Tricks of the Trade: Businesses barter for goods, services

By Angela Carter, Register Staff

Bartering — the centuries-old system for trading necessities from food to building supplies, or to pacify an enemy — is still paying off.

And for Chris Loynd, director of marketing for The Maritime Aquarium at Norwalk, the returns on bartering are expected to last beyond the spring and summer, Maritime's strongest seasons. About 30 percent of the facility's annual foot traffic of 400,000 to 500,000 occurs in July and August alone, he said.

The aquarium joined Milford-based Barter Network Inc. earlier this year and traded $25,000 worth of general admission tickets for the equivalent amount in trade credits that were used for advertising services. Maritime purchased ad space from Direct Advantage, a direct mailing service, and WindCheck, a magazine for boaters.
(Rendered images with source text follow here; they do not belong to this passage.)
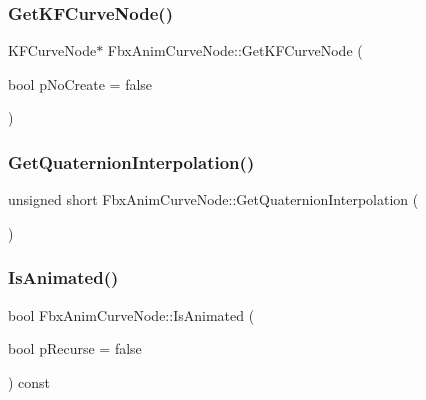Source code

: \subsubsection{\texorpdfstring{Get\+K\+F\+Curve\+Node()}{GetKFCurveNode()}}
{\footnotesize\ttfamily K\+F\+Curve\+Node$\ast$ Fbx\+Anim\+Curve\+Node\+::\+Get\+K\+F\+Curve\+Node (\begin{DoxyParamCaption}\item[{bool}]{p\+No\+Create = {\ttfamily false} }\end{DoxyParamCaption})}

\mbox{\label{class_fbx_anim_curve_node_aef47daaf7f219b58537fcd4e40adee38}} 
\subsubsection{\texorpdfstring{Get\+Quaternion\+Interpolation()}{GetQuaternionInterpolation()}}
{\footnotesize\ttfamily unsigned short Fbx\+Anim\+Curve\+Node\+::\+Get\+Quaternion\+Interpolation (\begin{DoxyParamCaption}{ }\end{DoxyParamCaption})}

\mbox{\label{class_fbx_anim_curve_node_ad9ca0ff8cf30e3b55c91184be5f693ac}} 
\subsubsection{\texorpdfstring{Is\+Animated()}{IsAnimated()}}
{\footnotesize\ttfamily bool Fbx\+Anim\+Curve\+Node\+::\+Is\+Animated (\begin{DoxyParamCaption}\item[{bool}]{p\+Recurse = {\ttfamily false} }\end{DoxyParamCaption}) const}

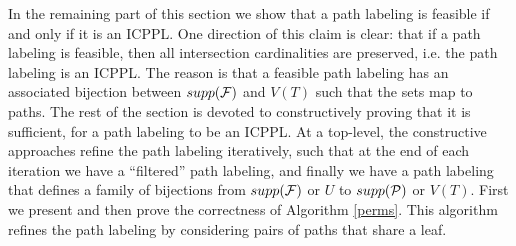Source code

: \documentclass{llncs}
\def\cF{{\cal F}}
\def\cP{{\cal P}}
\begin{document}
\noindent
In the remaining part of this section we show that a path labeling is
feasible if and only if it is an ICPPL.  One direction of this claim
is clear: that if a path labeling is feasible, then all intersection
cardinalities are preserved, i.e. the path labeling is an ICPPL.  The
reason is that a feasible path labeling has an associated bijection
between $supp(\cF)$ and $V(T)$ such that the sets map to paths. The
rest of the section is devoted to constructively proving that it is
sufficient, for a path labeling to be an ICPPL.  At a top-level, the
constructive approaches refine the path labeling iteratively, such
that at the end of each iteration we have a ``filtered'' path labeling,
and finally we have a path labeling that defines a family of
bijections from $supp(\cF)$ or $U$ to $supp(\cP)$ or $V(T)$.  First we
present and then prove the correctness of Algorithm \ref{perms}.  This
algorithm refines the path labeling by considering pairs of paths that
share a leaf.

\end{document}

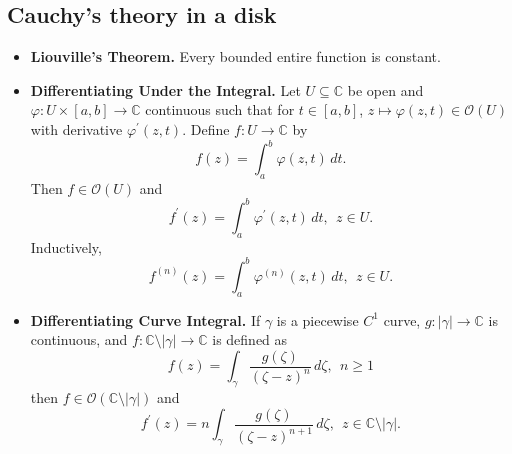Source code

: \documentclass{article}
\newenvironment{topic}[1]{%
{\subsection{#1}}%
\begin{itemize}%
}{%
\end{itemize}%
}
\newcommand{\theorem}[1]{\item {\bf #1.}}
\newcommand{\corollary}[1]{\item {\bf #1.}}
\newcommand{\holo}[1]{\mathcal{O}(#1)}
\begin{document}
\begin{topic}{Cauchy's theory in a disk}
\theorem{Liouville's Theorem} Every bounded entire function is constant.

\theorem{Differentiating Under the Integral} Let $U \subseteq \mathbb{C}$ be open and $\varphi : U \times [a, b] \to \mathbb{C}$ continuous such that for $t \in [a, b]$, $z \mapsto \varphi(z, t) \in \holo{U}$ with derivative $\varphi^\prime(z, t)$. Define $f : U \to \mathbb{C}$  by $$f(z) = \int_a^b \varphi(z, t)\,dt.$$ Then $f \in \holo{U}$ and $$f^\prime(z) = \int_a^b \varphi^\prime(z, t)\,dt,~~z \in U.$$ Inductively, $$f^{(n)}(z) = \int_a^b \varphi^{(n)}(z, t)\,dt,~~z \in U.$$

\corollary{Differentiating Curve Integral} If $\gamma$ is a piecewise $C^1$ curve, $g : |\gamma| \to \mathbb{C}$ is continuous, and $f : \mathbb{C} \setminus |\gamma| \to \mathbb{C}$ is defined as $$f(z) = \int_\gamma \dfrac{g(\zeta)}{(\zeta - z)^n}\,d\zeta,~~n \geq 1$$ then $f \in \holo{\mathbb{C} \setminus |\gamma|}$ and $$f^\prime(z) = n \int_\gamma \dfrac{g(\zeta)}{(\zeta - z)^{n+1}}\,d\zeta,~~z \in \mathbb{C} \setminus |\gamma|.$$

\end{topic}
\end{document}
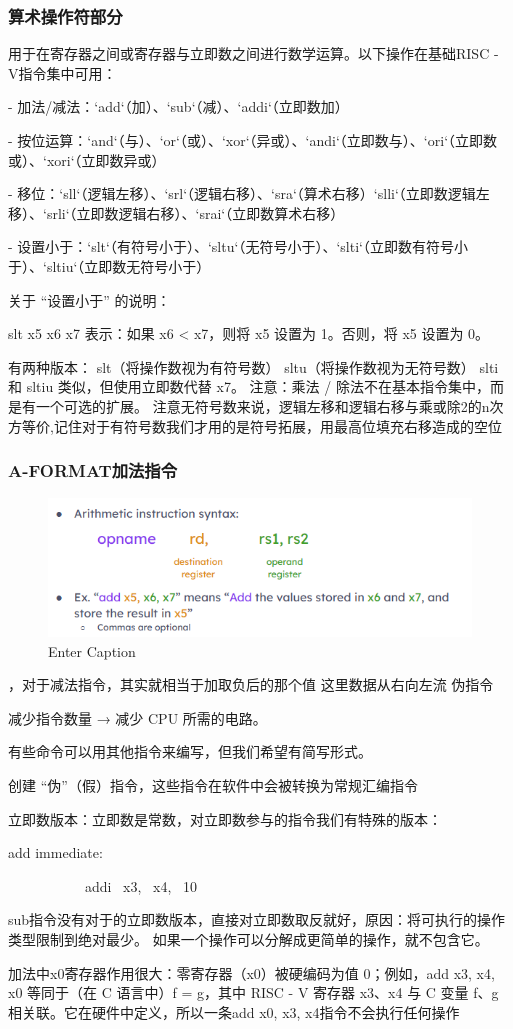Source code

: \documentclass{ctexart}
\begin{document}
\subsubsection{算术操作符部分}




用于在寄存器之间或寄存器与立即数之间进行数学运算。以下操作在基础RISC - V指令集中可用：  \par
- 加法/减法：`add`（加）、`sub`（减）、`addi`（立即数加）\par  
- 按位运算：`and`（与）、`or`（或）、`xor`（异或）、`andi`（立即数与）、`ori`（立即数或）、`xori`（立即数异或）  \par
- 移位：`sll`（逻辑左移）、`srl`（逻辑右移）、`sra`（算术右移）\、`slli`（立即数逻辑左移）、`srli`（立即数逻辑右移）、`srai`（立即数算术右移）  \par
- 设置小于：`slt`（有符号小于）、`sltu`（无符号小于）、`slti`（立即数有符号小于）、`sltiu`（立即数无符号小于） \par
关于 “设置小于” 的说明：\par
slt x5 x6 x7 表示：如果 x6 < x7，则将 x5 设置为 1。否则，将 x5 设置为 0。\par
有两种版本：
slt（将操作数视为有符号数）
sltu（将操作数视为无符号数）
slti 和 sltiu 类似，但使用立即数代替 x7。
注意：乘法 / 除法不在基本指令集中，而是有一个可选的扩展。
注意无符号数来说，逻辑左移和逻辑右移与乘或除2的n次方等价,记住对于有符号数我们才用的是符号拓展，用最高位填充右移造成的空位\par
\subsubsection{A-FORMAT加法指令}
\begin{figure}
    \centering
    \includegraphics[width=0.25\linewidth]{加法指令格式.png}
    \caption{Enter Caption}
    \label{fig:enter-label}
\end{figure}，对于减法指令，其实就相当于加取负后的那个值
这里数据从右向左流
伪指令\par
减少指令数量 → 减少 CPU 所需的电路。\par
有些命令可以用其他指令来编写，但我们希望有简写形式。\par
创建 “伪”（假）指令，这些指令在软件中会被转换为常规汇编指令\par
立即数版本：立即数是常数，对立即数参与的指令我们有特殊的版本：\par
add immediate:\par
\ \ \ \ \ \ \ \ \ \ \ addi \ x3, \ x4, \ 10\par
sub指令没有对于的立即数版本，直接对立即数取反就好，原因：将可执行的操作类型限制到绝对最少。
如果一个操作可以分解成更简单的操作，就不包含它。\par
加法中x0寄存器作用很大：零寄存器（x0）被硬编码为值 0；例如，add x3, x4, x0 等同于（在 C 语言中）f = g，其中 RISC - V 寄存器 x3、x4 与 C 变量 f、g 相关联。它在硬件中定义，所以一条add x0, x3, x4指令不会执行任何操作\par
\end{document}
"We probably wouldn't have used those outlets otherwise. It's going to mean incremental business. That's not something I would've risked with cash," he said. "It's incumbent on the Barter Network to trade those tickets to other members in the network. I was able to justify it to the organization and our CFO (chief financial officer) loved the idea."

So, between ad responses and the bartered tickets, Maritime expects to grow the number of people coming through its doors for the popular "Penguins on the Loose" program that allows visitors close proximity to African penguins; and to thereby boost spending on the Imax movie theater, Long Island Sound cruises, a gift shop or the Cascade Café.
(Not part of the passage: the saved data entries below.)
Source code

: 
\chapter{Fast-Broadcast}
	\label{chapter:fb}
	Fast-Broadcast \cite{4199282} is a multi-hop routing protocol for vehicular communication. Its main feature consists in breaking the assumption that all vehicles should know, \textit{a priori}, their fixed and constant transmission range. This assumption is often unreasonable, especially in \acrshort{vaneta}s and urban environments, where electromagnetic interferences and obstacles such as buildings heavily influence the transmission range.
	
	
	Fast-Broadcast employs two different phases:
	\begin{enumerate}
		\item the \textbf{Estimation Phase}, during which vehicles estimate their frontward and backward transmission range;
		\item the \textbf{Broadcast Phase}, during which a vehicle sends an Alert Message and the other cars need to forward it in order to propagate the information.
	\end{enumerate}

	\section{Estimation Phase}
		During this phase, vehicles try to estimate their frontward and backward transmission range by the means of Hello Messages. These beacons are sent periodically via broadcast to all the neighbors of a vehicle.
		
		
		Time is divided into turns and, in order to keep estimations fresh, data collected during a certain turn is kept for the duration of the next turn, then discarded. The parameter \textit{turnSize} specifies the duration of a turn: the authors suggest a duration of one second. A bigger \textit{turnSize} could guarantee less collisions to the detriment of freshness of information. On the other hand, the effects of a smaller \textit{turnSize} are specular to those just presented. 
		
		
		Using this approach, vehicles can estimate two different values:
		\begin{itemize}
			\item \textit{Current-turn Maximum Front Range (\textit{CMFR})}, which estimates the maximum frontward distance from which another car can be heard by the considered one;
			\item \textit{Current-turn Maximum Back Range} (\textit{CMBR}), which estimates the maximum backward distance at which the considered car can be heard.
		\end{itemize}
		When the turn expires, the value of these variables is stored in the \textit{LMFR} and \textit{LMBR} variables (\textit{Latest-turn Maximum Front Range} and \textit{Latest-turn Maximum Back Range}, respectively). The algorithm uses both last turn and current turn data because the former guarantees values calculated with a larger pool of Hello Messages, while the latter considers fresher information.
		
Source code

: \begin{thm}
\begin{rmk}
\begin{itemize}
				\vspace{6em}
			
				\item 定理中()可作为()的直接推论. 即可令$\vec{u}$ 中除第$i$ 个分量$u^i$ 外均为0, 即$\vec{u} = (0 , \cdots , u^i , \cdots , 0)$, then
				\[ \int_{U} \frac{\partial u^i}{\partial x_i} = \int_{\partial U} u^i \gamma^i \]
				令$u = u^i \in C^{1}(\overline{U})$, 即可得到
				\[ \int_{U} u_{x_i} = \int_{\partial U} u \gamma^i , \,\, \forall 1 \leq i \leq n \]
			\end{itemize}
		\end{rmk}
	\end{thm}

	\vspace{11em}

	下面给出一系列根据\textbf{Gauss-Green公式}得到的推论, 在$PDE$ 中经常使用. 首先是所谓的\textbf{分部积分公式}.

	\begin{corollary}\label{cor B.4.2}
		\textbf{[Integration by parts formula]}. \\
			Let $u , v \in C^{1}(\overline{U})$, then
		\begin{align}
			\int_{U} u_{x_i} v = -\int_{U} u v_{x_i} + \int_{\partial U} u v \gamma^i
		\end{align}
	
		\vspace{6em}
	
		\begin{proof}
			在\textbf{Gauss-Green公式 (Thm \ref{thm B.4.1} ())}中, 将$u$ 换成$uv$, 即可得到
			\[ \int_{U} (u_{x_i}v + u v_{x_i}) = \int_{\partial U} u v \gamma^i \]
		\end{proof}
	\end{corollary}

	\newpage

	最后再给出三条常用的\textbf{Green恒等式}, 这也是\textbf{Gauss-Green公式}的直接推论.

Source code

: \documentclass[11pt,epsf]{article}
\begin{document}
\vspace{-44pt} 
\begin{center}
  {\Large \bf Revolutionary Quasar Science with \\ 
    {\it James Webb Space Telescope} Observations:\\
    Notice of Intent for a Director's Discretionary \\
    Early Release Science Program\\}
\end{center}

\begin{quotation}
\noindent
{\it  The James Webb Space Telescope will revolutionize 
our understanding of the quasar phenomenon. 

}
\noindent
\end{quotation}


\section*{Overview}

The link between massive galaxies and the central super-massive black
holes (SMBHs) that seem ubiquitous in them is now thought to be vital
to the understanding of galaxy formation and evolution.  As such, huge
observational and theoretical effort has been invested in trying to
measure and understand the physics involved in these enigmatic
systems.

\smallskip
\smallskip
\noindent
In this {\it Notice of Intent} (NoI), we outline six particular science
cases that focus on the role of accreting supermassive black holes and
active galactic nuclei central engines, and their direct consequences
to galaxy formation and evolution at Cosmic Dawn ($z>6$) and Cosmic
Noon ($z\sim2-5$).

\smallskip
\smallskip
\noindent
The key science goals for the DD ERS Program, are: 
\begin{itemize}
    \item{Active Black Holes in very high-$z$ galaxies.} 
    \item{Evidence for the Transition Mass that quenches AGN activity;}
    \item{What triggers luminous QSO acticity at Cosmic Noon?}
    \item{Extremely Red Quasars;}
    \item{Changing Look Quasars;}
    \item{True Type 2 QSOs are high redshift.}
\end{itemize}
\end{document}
Admission to the aquarium is free for children under 2, $9.75 for kids 2 to 12, and $10.75 for seniors and $11.75 for adults. Loynd said the traded tickets are mixed across age groups and do not expire.
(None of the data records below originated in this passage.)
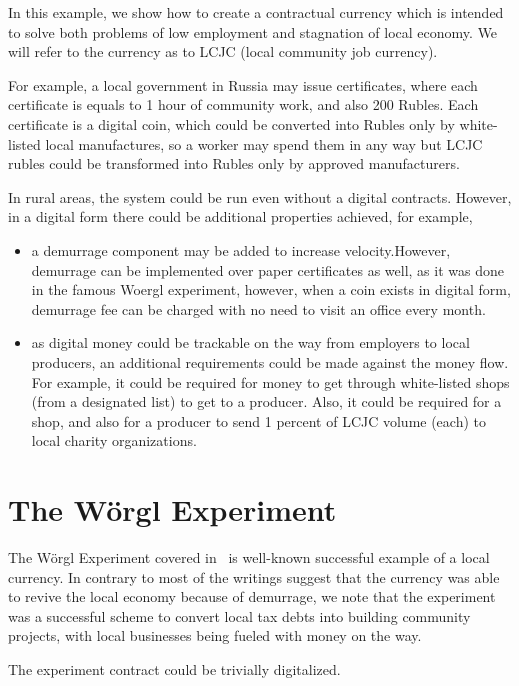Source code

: \documentclass[]{llncs}   %
\begin{document}
In this example, we show how to create a contractual currency which is intended to solve both problems of low
employment and stagnation of local economy. We will refer to the currency as to LCJC (local community job currency).

For example, a local government in Russia may issue certificates, where each certificate is equals to 1 hour of community work, and also 200 Rubles. Each certificate is a digital coin, which could be converted into Rubles only by white-listed local manufactures, so a worker may spend them in any way but LCJC rubles could be transformed into Rubles only by approved manufacturers.

In rural areas, the system could be run even without a digital contracts. However, in a digital form there could be
additional properties achieved, for example,
    \begin{itemize}
        \item{} a demurrage component may be added to increase velocity.However, demurrage can be implemented over paper 
        certificates as well, as it was done in the famous Woergl experiment, however, when a coin exists in digital form,
         demurrage fee can be charged with no need to visit an office every month.
        \item{} as digital money could be trackable on the way from employers to local producers, an additional
        requirements could be made against the money flow. For example, it could be required for money to get through
        white-listed shops (from a designated list) to get to a producer. Also, it could be required for a shop, and also for a
        producer to send 1 percent of LCJC volume (each) to local charity organizations.
    \end{itemize}

\section{The W\"{o}rgl Experiment}
\label{sec-worgl}

The W\"{o}rgl Experiment covered in~\cite{muralt1934woergl} is well-known successful example of a local currency. In
contrary to most of the writings suggest that the currency was able to revive the local economy because of demurrage, we
 note that the experiment was a successful scheme to convert local tax debts into building community projects, with
 local businesses being fueled with money on the way.

The experiment contract could be trivially digitalized.
\end{document}

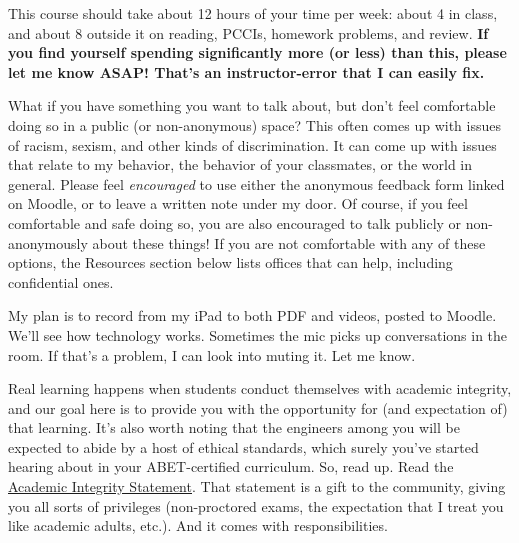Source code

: \documentclass{tufte-handout}
\let\syllabushref\href
\renewcommand{\href}[2]{\syllabushref{#1}{\uline{#2}}}%
\begin{document}
 This course should take about 12 hours of your
time per week: about 4 in class, and about 8 outside it on reading,
PCCIs, homework problems, and review. \textbf{If you find yourself
spending significantly more (or less) than this, please let me know
ASAP! That's an instructor-error that I can easily fix.}

 What if you have something you want to
talk about, but don't feel comfortable doing so in a public (or
non-anonymous) space? This often comes up with issues of racism,
sexism, and other kinds of discrimination. It can come up with issues
that relate to my behavior, the behavior of your classmates, or the
world in general. Please feel \textit{encouraged} to use either the
anonymous feedback form linked on Moodle, or to leave a written note
under my door. Of course, if you feel comfortable and safe doing so, you
are also encouraged to talk publicly or non-anonymously about these
things! If you are not comfortable with any of these options, the
Resources section below lists offices that can help, including
confidential ones.

 My plan is to record from my iPad to both PDF
and videos, posted to Moodle. We'll see how technology works. Sometimes the mic picks up
conversations in the room. If that's a problem, I can look into muting it. Let
me know.

 Real learning happens when students conduct
themselves with academic integrity, and our goal here is to provide you with the
opportunity for (and expectation of) that learning. It's also worth noting that
the engineers among you will be expected to abide by a host of ethical
standards, which surely you've started hearing about in your ABET-certified
curriculum. So, read up. Read the
\href{https://www.smith.edu/your-campus/offices-services/office-student-affairs/student-handbook/academic-honor-code-0}{Academic
  Integrity Statement}. That statement is a gift to the community, giving you
all sorts of privileges (non-proctored exams, the expectation that I treat you
like academic adults, etc.). And it comes with responsibilities. 
\end{document}
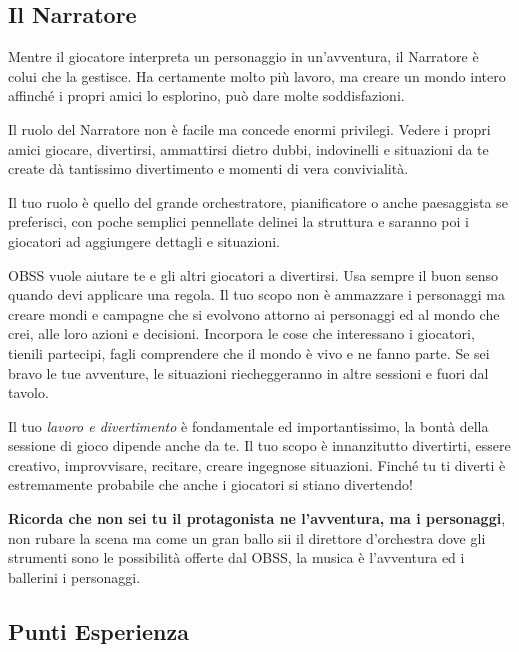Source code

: \begin{multicols}{2}

\subsection{Il Narratore}

\label{il-narratore}

Mentre il giocatore interpreta un personaggio in un'avventura, il Narratore è colui che la gestisce. Ha certamente molto più lavoro, ma creare un mondo intero affinché i propri amici lo esplorino, può dare molte soddisfazioni.

Il ruolo del Narratore non è facile ma concede enormi privilegi. Vedere i propri amici giocare, divertirsi, ammattirsi dietro dubbi, indovinelli e situazioni da te create dà tantissimo divertimento e momenti di vera convivialità.

Il tuo ruolo è quello del grande orchestratore, pianificatore o anche paesaggista se preferisci, con poche semplici pennellate delinei la struttura e saranno poi i giocatori ad aggiungere dettagli e situazioni.

\begin{narratore}
OBSS vuole aiutare te e gli altri giocatori a divertirsi. Usa sempre il buon senso quando devi applicare una regola. Il tuo scopo non è ammazzare i personaggi ma creare mondi e campagne che si evolvono attorno ai personaggi ed al mondo che crei, alle loro azioni e decisioni. Incorpora le cose che interessano i giocatori, tienili partecipi, fagli comprendere che il mondo è vivo e ne fanno parte. Se sei bravo le tue avventure, le situazioni riecheggeranno in altre sessioni e fuori dal tavolo.
\end{narratore}

Il tuo \emph{lavoro e divertimento} è fondamentale ed importantissimo, la bontà della sessione di gioco dipende anche da te. Il tuo scopo è innanzitutto divertirti, essere creativo, improvvisare, recitare, creare ingegnose situazioni. Finché tu ti diverti è estremamente probabile che anche i giocatori si stiano divertendo!

\textbf{Ricorda che non sei tu il protagonista ne l'avventura, ma i personaggi}, non rubare la scena ma come un gran ballo sii il direttore d'orchestra dove gli strumenti sono le possibilità offerte dal OBSS, la musica è l'avventura ed i ballerini i personaggi.

\subsection{Punti Esperienza}


\end{multicols}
"We have sharks and seals and all kinds of great stuff that aquariums have. We're really pleased with the barter concept. I told Clay, as soon as they're done with the firs t $25,000, I'll definitely consider doing this again," Loynd said of a discussion with Barter Network's founder, Clay Yalof.

Yalof said BNI is adding 100 to 150 new clients per year, who trade products or services at retail value. "The way economic times are right now, it seems barter is front and center. In this economy, we do very well because these are tangible needs," he said.

Barter agreements are only a portion of any member's overall business, Yalof said, not the foundation. "The goal is to bring incremental business, not to change cash clients into trade clients," he said. Sometimes brokers will make cash referrals.

BNI is the third party that plays two roles: marketing members' products and services throughout the network and brokering purchases with trade credits. For example, a landscape artist could use credits for barter services to provide incentives to his or her staff, to renovate a home or office or go on vacation.

"We really want to help the small and mid-size businesses that are hurting right now and not really getting any relief," Yalof said, adding that BNI itself lives the concept. The company has used credits to purchase office equipment, flooring and other items to set up its headquarters at 57 Plains Road.

Members pay a fee to join and BNI sets up an account and assigns each member to a broker. The network gets a commission on the transactions.

Members are able to give feedback on their experiences and quality is expected. Funds are escrowed before any job starts to avoid "bad debt," Yalof said. If complaints are lodged, they get investigated. Members can be ejected from the network under certain circumstances, he said.

"Most people think it's too good to be true. But as a business owner, you control how much you do. We don't want you to over-extend yourself," he said.

Senior Trade Director Mark Bastarache said he stays busy on the phone and keeping up with e-mail to find out what clients need, be it help increasing sales, moving excess inventory or gaining greater exposure.

"I'm always on the phone contacting my customers to present new barter opportunities in front of them," Bastarache said. "We're not trying to sell them something. We're trying to fill a need and save them some money."

Bob Fraulo, owner of Allegra Printing in New Haven, has discovered several benefits in joining the network.

"What's neat about it is I get to meet a lot of new businesses outside my customer base. I can build up credits and they have a lot of different services to offer from catering to hair care," he said.

Then there are things he would not be able to afford on a cash basis. "I can give perks to my workers and reduce expenses. I was able to provide someone with dental care. Otherwise, I couldn't have. We're so small," Fraulo said.

He also has generated cash customers by word-of-mouth. Allegra provides full-service printing of items such as calendars, forms, cards and letterheads, posters and banners, government budget books, binding and more. "I'm trying to beat the recession in my own way," he said.

The network has reciprocal agreements with 15 other barter organizations in the country, giving members even more options, Yalof said. "From Florida to Dubai, we can get it.